Saturday, April 24, 2010

Inglorious basterds

At the heart of the film is savagery, bereft of tenderness, brimming with menace.

And Tarantino is THE master of menace. He creates it with consummate ease - he leads you up, he holds your hand gently, and then he let's you fall, nay, hurtle down, like a rollercoaster which only goes down.

He fills his films with an elegantly raw artistry and his own special slow-burning build-up. You could liken it to a long foreplay, or you could call it the tease of a talented sadist.

See how he starts this film. Pretty girls, lush French countryside landscapes, romance in the soundtrack - all these fill your senses. But its not long before you realize all of it is not for the heart or the heart-break; it only exists for the heart-attack.

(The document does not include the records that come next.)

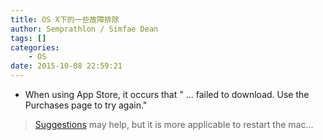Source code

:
 ```yaml
---
title: OS X下的一些故障排除
author: Semprathlon / Simfae Dean
tags: []
categories:
	- OS
date: 2015-10-08 22:59:21
---
```

- When using App Store, it occurs that " ... failed to download. Use the Purchases page to try again." 
> [Suggestions](http://apple.stackexchange.com/questions/61646/xcode-failed-to-download-use-the-purchases-page-to-try-again) may help, but it is more applicable to restart the mac...   
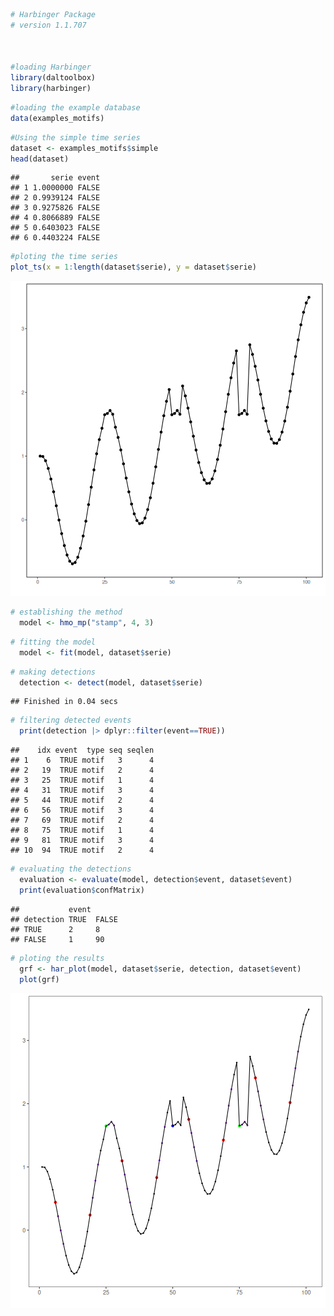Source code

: 
``` r
# Harbinger Package
# version 1.1.707



#loading Harbinger
library(daltoolbox)
library(harbinger) 
```


``` r
#loading the example database
data(examples_motifs)
```


``` r
#Using the simple time series
dataset <- examples_motifs$simple
head(dataset)
```

```
##       serie event
## 1 1.0000000 FALSE
## 2 0.9939124 FALSE
## 3 0.9275826 FALSE
## 4 0.8066889 FALSE
## 5 0.6403023 FALSE
## 6 0.4403224 FALSE
```


``` r
#ploting the time series
plot_ts(x = 1:length(dataset$serie), y = dataset$serie)
```

![plot of chunk unnamed-chunk-4](fig/hmo_mp_stamp/unnamed-chunk-4-1.png)


``` r
# establishing the method  
  model <- hmo_mp("stamp", 4, 3)
```


``` r
# fitting the model
  model <- fit(model, dataset$serie)
```


``` r
# making detections
  detection <- detect(model, dataset$serie)
```

```
## Finished in 0.04 secs
```


``` r
# filtering detected events
  print(detection |> dplyr::filter(event==TRUE))
```

```
##    idx event  type seq seqlen
## 1    6  TRUE motif   3      4
## 2   19  TRUE motif   2      4
## 3   25  TRUE motif   1      4
## 4   31  TRUE motif   3      4
## 5   44  TRUE motif   2      4
## 6   56  TRUE motif   3      4
## 7   69  TRUE motif   2      4
## 8   75  TRUE motif   1      4
## 9   81  TRUE motif   3      4
## 10  94  TRUE motif   2      4
```


``` r
# evaluating the detections
  evaluation <- evaluate(model, detection$event, dataset$event)
  print(evaluation$confMatrix)
```

```
##           event      
## detection TRUE  FALSE
## TRUE      2     8    
## FALSE     1     90
```


``` r
# ploting the results
  grf <- har_plot(model, dataset$serie, detection, dataset$event)
  plot(grf)
```

![plot of chunk unnamed-chunk-10](fig/hmo_mp_stamp/unnamed-chunk-10-1.png)

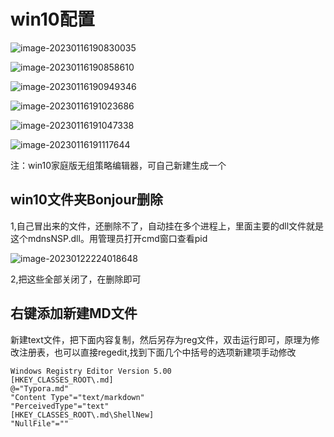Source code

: # win10配置

![image-20230116190830035](D:\工具\Typora\image\image-20230116190830035.png)

![image-20230116190858610](D:\工具\Typora\image\image-20230116190858610.png)

![image-20230116190949346](D:\工具\Typora\image\image-20230116190949346.png)

![image-20230116191023686](D:\工具\Typora\image\image-20230116191023686.png)

![image-20230116191047338](D:\工具\Typora\image\image-20230116191047338.png)

![image-20230116191117644](D:\工具\Typora\image\image-20230116191117644.png)

注：win10家庭版无组策略编辑器，可自己新建生成一个

## win10文件夹Bonjour删除

1,自己冒出来的文件，还删除不了，自动挂在多个进程上，里面主要的dll文件就是这个mdnsNSP.dll。用管理员打开cmd窗口查看pid

![image-20230122224018648](D:\工具\Typora\image\image-20230122224018648.png)

2,把这些全部关闭了，在删除即可

## 右键添加新建MD文件

新建text文件，把下面内容复制，然后另存为reg文件，双击运行即可，原理为修改注册表，也可以直接regedit,找到下面几个中括号的选项新建项手动修改

```
Windows Registry Editor Version 5.00
[HKEY_CLASSES_ROOT\.md]
@="Typora.md"
"Content Type"="text/markdown"
"PerceivedType"="text"
[HKEY_CLASSES_ROOT\.md\ShellNew]
"NullFile"=""
```

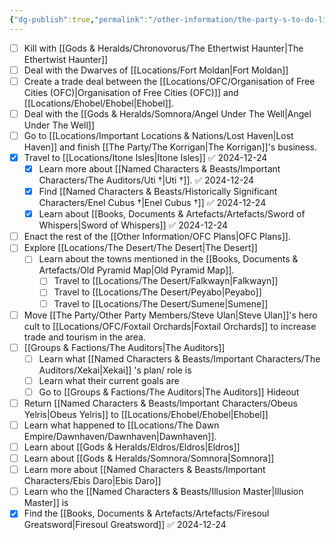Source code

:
 ```yaml
---
{"dg-publish":true,"permalink":"/other-information/the-party-s-to-do-list/","noteIcon":"","created":"2024-09-06T13:59:06.719+01:00","updated":"2024-12-31T22:33:31.168+00:00"}
---
```


- [ ] Kill with [[Gods & Heralds/Chronovorus/The Ethertwist Haunter\|The Ethertwist Haunter]] 
- [ ] Deal with the Dwarves of [[Locations/Fort Moldan\|Fort Moldan]]
- [ ] Create a trade deal between the [[Locations/OFC/Organisation of Free Cities (OFC)\|Organisation of Free Cities (OFC)]] and [[Locations/Ehobel/Ehobel\|Ehobel]].
- [ ] Deal with the [[Gods & Heralds/Somnora/Angel Under The Well\|Angel Under The Well]]
- [ ] Go to [[Locations/Important Locations & Nations/Lost Haven\|Lost Haven]] and finish [[The Party/The Korrigan\|The Korrigan]]'s business.
- [x] Travel to [[Locations/Itone Isles\|Itone Isles]] ✅ 2024-12-24
	- [x] Learn more about [[Named Characters & Beasts/Important Characters/The Auditors/Uti †\|Uti †]]. ✅ 2024-12-24
	- [x] Find [[Named Characters & Beasts/Historically Significant  Characters/Enel Cubus †\|Enel Cubus †]] ✅ 2024-12-24
	- [x] Learn about [[Books, Documents & Artefacts/Artefacts/Sword of Whispers\|Sword of Whispers]] ✅ 2024-12-24
- [ ] Enact the rest of the [[Other Information/OFC Plans\|OFC Plans]].
- [ ] Explore [[Locations/The Desert/The Desert\|The Desert]]
	- [ ] Learn about the towns mentioned in the [[Books, Documents & Artefacts/Old Pyramid Map\|Old Pyramid Map]].
		- [ ] Travel to [[Locations/The Desert/Falkwayn\|Falkwayn]]
		- [ ] Travel to [[Locations/The Desert/Peyabo\|Peyabo]]
		- [ ] Travel to [[Locations/The Desert/Sumene\|Sumene]]
- [ ] Move [[The Party/Other Party Members/Steve Ulan\|Steve Ulan]]'s hero cult to [[Locations/OFC/Foxtail Orchards\|Foxtail Orchards]] to increase trade and tourism in the area.
- [ ] [[Groups & Factions/The Auditors\|The Auditors]]
	- [ ] Learn what [[Named Characters & Beasts/Important Characters/The Auditors/Xekai\|Xekai]] 's plan/ role is
	- [ ] Learn what their current goals are
	- [ ] Go to [[Groups & Factions/The Auditors\|The Auditors]] Hideout
- [ ] Return [[Named Characters & Beasts/Important Characters/Obeus Yelris\|Obeus Yelris]] to [[Locations/Ehobel/Ehobel\|Ehobel]]
- [ ] Learn what happened to [[Locations/The Dawn Empire/Dawnhaven/Dawnhaven\|Dawnhaven]].
- [ ] Learn about [[Gods & Heralds/Eldros/Eldros\|Eldros]]
- [ ] Learn about [[Gods & Heralds/Somnora/Somnora\|Somnora]] 
- [ ] Learn more about [[Named Characters & Beasts/Important Characters/Ebis Daro\|Ebis Daro]]
- [ ] Learn who the [[Named Characters & Beasts/Illusion Master\|Illusion Master]] is
- [x] Find the [[Books, Documents & Artefacts/Artefacts/Firesoul Greatsword\|Firesoul Greatsword]] ✅ 2024-12-24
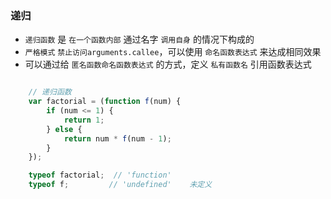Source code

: ### 递归

- `递归函数` 是 `在一个函数内部` 通过名字 `调用自身` 的情况下构成的
- `严格模式` `禁止访问arguments.callee`，可以使用 `命名函数表达式` 来达成相同效果
- 可以通过给 `匿名函数命名函数表达式` 的方式，定义 `私有函数名` 引用函数表达式

```javascript

    // 递归函数
    var factorial = (function f(num) {
        if (num <= 1) {
            return 1;
        } else {
            return num * f(num - 1);
        }
    });

    typeof factorial;  // 'function'
    typeof f;         // 'undefined'    未定义

```
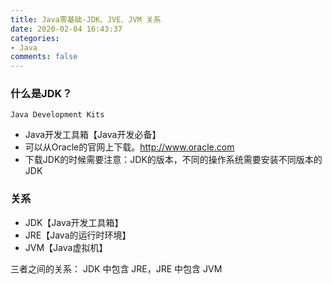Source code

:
 ```yaml
---
title: Java零基础-JDK、JVE、JVM 关系
date: 2020-02-04 16:43:37
categories:
- Java
comments: false
---
```


### 什么是JDK？

`Java Development Kits`

* Java开发工具箱【Java开发必备】
* 可以从Oracle的官网上下载。http://www.oracle.com
* 下载JDK的时候需要注意：JDK的版本，不同的操作系统需要安装不同版本的JDK

<!-- more -->

### 关系
 * JDK【Java开发工具箱】
 * JRE【Java的运行时环境】
 * JVM【Java虚拟机】

三者之间的关系： JDK 中包含 JRE，JRE 中包含 JVM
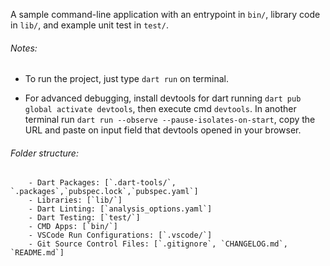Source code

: A sample command-line application with an entrypoint in `bin/`, library code
in `lib/`, and example unit test in `test/`.

###### Notes: 
- To run the project, just type `dart run` on terminal.

- For advanced debugging, install devtools for dart running `dart pub global activate devtools`, then execute cmd `devtools`. In another terminal run `dart run --observe --pause-isolates-on-start`, copy the URL and paste on input field that devtools opened in your browser.

###### Folder structure: 
```
    - Dart Packages: [`.dart-tools/`, `.packages`,`pubspec.lock`,`pubspec.yaml`]
    - Libraries: [`lib/`]
    - Dart Linting: [`analysis_options.yaml`]
    - Dart Testing: [`test/`]
    - CMD Apps: [`bin/`]
    - VSCode Run Configurations: [`.vscode/`]
    - Git Source Control Files: [`.gitignore`, `CHANGELOG.md`, `README.md`]
```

Tarantino brings his love for interweaving stories and cinema into play. He weaves complexity with relish , and finds World War 2 as happy hunting ground.

As a director, Tarantino brings the amazing out of his actors, time and again - Uma Thurman, John Travolta, Kurt Russell, Darryl Hannah, Luis Lui, just to name a few. Here, we have Brad Pitt trying out his Brando-pose and Soutern brogue with broad brushes. And finds opposite him a smooth (name), a little known German actor, who underplays his animal, with tease and ease.

Tarantino writes with an overpowering sense of ironical humour and humorous irony.

There's Wild West in the soudtrack when the Nazis come, the Jew hunter smokes a pipe which is straight from the Marx brothers. A bloody confrontation is preceded with a game with placards affixed on foreheads. And the fantasy finds its end in the very place where all fantasies start and end - the cinema hall.

After a linear Death Proof, Tarantino returns to his complex story-telling - interweaving stories, flashbacks which pop in without warning, quotidian conversation which work like the sharpening of a knife, and the shock of an in-the-face denouement.

It is no surprise that the last line in the film is "My best work so far, eh?." Hmm, with Kill Bill, Pulp Fiction, Reservoir Dogs in ones CV, its a tough one to answer. But, oh yes, a rousing addition to the pantheon, indeed.